Software-based sampling algorithms include Markov chain Monte Carlo (MCMC)

Newman1999 or simulated annealing Kirkpatrick1984 ; however, these methods are prone to get trapped in local optima. Recently, this family was joined by machine-learning (ML) based algorithms, namely Variational Autoregressive Networks (VAN) Wu2019 and Boltzmann Generator Networks (BGN) Noe2019 , which have been demonstrated to be efficient for both approximate Boltzmann sampling and partition function estimation.

In 2014, Dumoulin et al. Dumoulin2014 proposed to use quantum hardware — specifically, the quantum annealer — as a fast source of samples from a given Boltzmann distribution. This study analyzed the main limitations imposed by existing quantum hardware (such as D-Wave) among which are noise in parameters, limited parameter range, and restrictions in available architectures. The proposed method was experimentally implemented using D-Wave 2X quantum annealer Benedetti2016 ; Benedetti2017 for the training of a Boltzmann machine Hinton2006 ; Teh2006 . However, the above mentioned limitations in existing quantum annealers limited the study to low-dimensional datasets.

A novel device that appears promising in this context is the optical coherent Ising machine (CIM), which was shown McMahon2016 ; Inagaki2016 to find good ground state approximations for classical, fully connected Ising systems of sizes up to 2000 spins. In a separate study, CIM was shown to significantly outperform the D-Wave annealer in application to densely connected Ising systems CIMvsDwave . This technology inspired a range of classical algorithms, some of which — the noisy mean-field annealing (NMFA) King2018 and the CIM simulation (SimCIM) Tiunov2019 — were shown to outperform the CIM in terms of both the computational speed and mean sample energy. A further advantage of these algorithms is the ability to operate with Ising Hamiltonian with the coupling and bias matrix elements described by arbitrary real numbers. However, to the best of our knowledge, neither CIM nor any of the quantum-inspired algorithms (NMFA or SimCIM) have been applied to Boltzmann sampling yet.

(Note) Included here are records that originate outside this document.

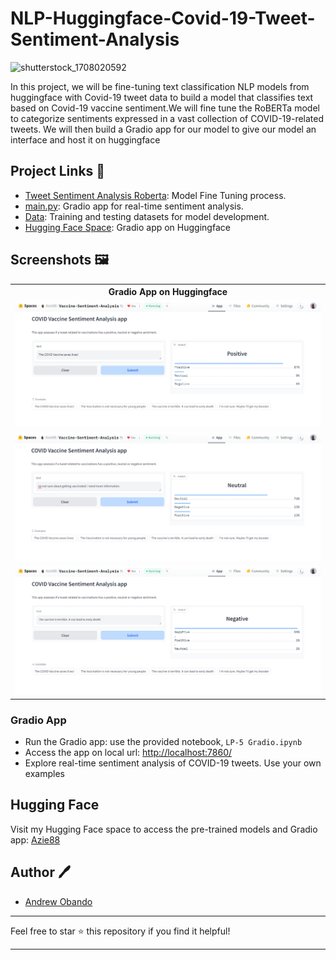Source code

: # NLP-Huggingface-Covid-19-Tweet-Sentiment-Analysis

![shutterstock_1708020592](https://github.com/Azie88/NLP-Huggingface-Covid-19-Tweet-Sentiment-Analysis/assets/101363399/81aa75eb-4d7f-422f-97ee-bebaa25775a3)


In this project, we will be fine-tuning text classification NLP models from huggingface with Covid-19 tweet data to build a model that classifies text based on Covid-19 vaccine sentiment.We will fine tune the RoBERTa model to categorize sentiments expressed in a vast collection of COVID-19-related tweets. We will then build a Gradio app for our model to give our model an interface and host it on huggingface

## Project Links 📑

- [Tweet Sentiment Analysis Roberta](https://github.com/Azie88/NLP-Huggingface-Covid-19-Tweet-Sentiment-Analysis/blob/main/dev/Tweet%20Sentiment%20Analysis%20Roberta%20notebook.ipynb): Model Fine Tuning process.
- [main.py](https://github.com/Azie88/NLP-Huggingface-Covid-19-Tweet-Sentiment-Analysis/blob/main/main.py): Gradio app for real-time sentiment analysis.
- [Data](https://github.com/Azie88/NLP-Huggingface-Covid-19-Tweet-Sentiment-Analysis/tree/main/Dataset): Training and testing datasets for model development.
- [Hugging Face Space](https://huggingface.co/spaces/Azie88/Vaccine-Sentiment-Analysis): Gradio app on Huggingface

## Screenshots 🖼️

<table>
    <tr>
        <th> Gradio App on Huggingface </th>
    </tr>
    <tr>
        <td><img src="Screenshots\Positive Sentiment.png"/></td>
    </tr>
    <tr>
        <td><img src="Screenshots\Neutral Sentiment.png"/></td>
    </tr>
    <tr>
        <td><img src="Screenshots\Negative Sentiment.png"/></td>
    </tr>
</table>

### Gradio App

- Run the Gradio app: use the provided notebook, `LP-5 Gradio.ipynb`
- Access the app on local url: [http://localhost:7860/](http://localhost:7860/)
- Explore real-time sentiment analysis of COVID-19 tweets. Use your own examples

## Hugging Face

Visit my Hugging Face space to access the pre-trained models and Gradio app: [Azie88](https://huggingface.co/Azie88)

## Author 🖊️

- [Andrew Obando](https://www.linkedin.com/in/andrewobando/)

---

Feel free to star ⭐ this repository if you find it helpful!

---

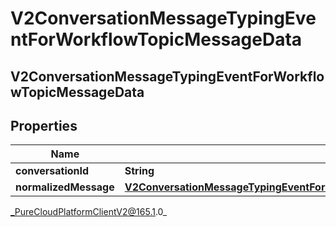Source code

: # V2ConversationMessageTypingEventForWorkflowTopicMessageData

## V2ConversationMessageTypingEventForWorkflowTopicMessageData

## Properties

|Name | Type | Description | Notes|
|------------ | ------------- | ------------- | -------------|
| **conversationId** | **String** |  | [optional] |
| **normalizedMessage** | [**V2ConversationMessageTypingEventForWorkflowTopicConversationNormalizedMessage**](V2ConversationMessageTypingEventForWorkflowTopicConversationNormalizedMessage) |  | [optional] |



_PureCloudPlatformClientV2@165.1.0_
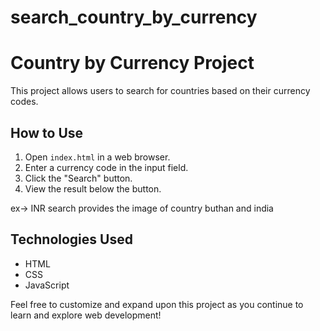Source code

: # search_country_by_currency
# Country by Currency Project

This project allows users to search for countries based on their currency codes.

## How to Use

1. Open `index.html` in a web browser.
2. Enter a currency code in the input field.
3. Click the "Search" button.
4. View the result below the button.

ex-> INR search provides the image of country buthan and india


## Technologies Used

- HTML
- CSS
- JavaScript

Feel free to customize and expand upon this project as you continue to learn and explore web development!

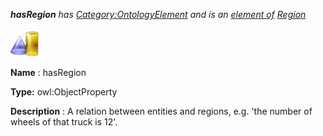 ___hasRegion__ 
 has
 [Category:OntologyElement](../../Category/OntologyElement "Category:OntologyElement") 
 and is an
 [element of](../../Property/ElementOf "Property:ElementOf") 
[Region](../../Submissions/Region "Submissions:Region")_




  





[![ObjectProperty](../images/thumb/c/c3/ObjectProperty.gif/45px-ObjectProperty.gif)](../../Image/ObjectProperty.gif "ObjectProperty")


__Name__ 
 : hasRegion
 



__Type:__ 
 owl:ObjectProperty
 



__Description__ 
 : A relation between entities and regions, e.g. 'the number of wheels of that truck is 12'.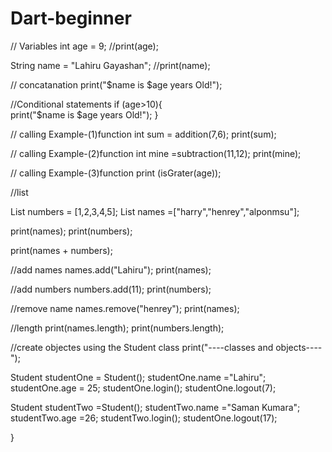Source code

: # Dart-beginner

  // Variables
  int age = 9;
  //print(age);
  
  String name = "Lahiru Gayashan";
  //print(name);
  
  // concatanation
  print("$name is $age years Old!");
  
  //Conditional statements
  if (age>10){  
    print("$name is $age years Old!");
  }
  
  
  // calling Example-(1)function
  int sum = addition(7,6);
  print(sum);
  
  // calling Example-(2)function
  int mine =subtraction(11,12);
  print(mine);
  
  // calling Example-(3)function
  print (isGrater(age));
  
  
  
  //list
  
  List numbers = [1,2,3,4,5];
  List names =["harry","henrey","alponmsu"];
  
  print(names);
  print(numbers);
  
  print(names + numbers);
  
  //add names
  names.add("Lahiru");
  print(names);
  
  //add numbers
  numbers.add(11);
  print(numbers);
  
  //remove name
  names.remove("henrey");
  print(names);
  
  //length
  print(names.length);
  print(numbers.length);
  
  
  
  //create objectes using the Student class
  print("----classes and objects----");
  
  
  Student studentOne = Student();
  studentOne.name ="Lahiru";
  studentOne.age = 25;
  studentOne.login();
  studentOne.logout(7);
    
    
  Student studentTwo =Student();
  studentTwo.name ="Saman Kumara";
  studentTwo.age =26;
  studentTwo.login();
  studentOne.logout(17);
  
  
  
  
  
  
}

An important application of the Boltzmann sampling and the partition function estimation is the setting known as the inverse Ising problem Nguyen2017 in statistical physics or Boltzmann machine (BM) Hinton1983 ; Hinton2002 in ML. It consists in finding the coupling matrix and bias vector b entering the Boltzmann probability law (2), which maximizes the likelihood of a specific set of spin configuration samples. The samples are utilized to estimate the intractable terms in the gradients arising in the training.

In this paper, we find that the quantum-inspired numerical annealer SimCIM Tiunov2019 is capable of drawing high-quality unbiased samples from a Boltzmann probability distribution associated with the Ising model. We demonstrate the training of a fully-visible and fully-connected BM using samples provided by SimCIM on two training sets. The first dataset (Bars&Stripes, BAS) is of low dimension, which permits exhaustive search over all possible spin configuration, thereby enabling direct quality estimation and comparison of various sampling methods. Second, we train the BM on the high-dimensional dataset of handwritten digit images MNIST. The corresponding Ising graph is fully connected and has a dimension of 794. In addition to character recognition, we numerically estimate the partition function of this system. In the latter task, we use AIS with SimCIM as the sampler for all intermediate distributions.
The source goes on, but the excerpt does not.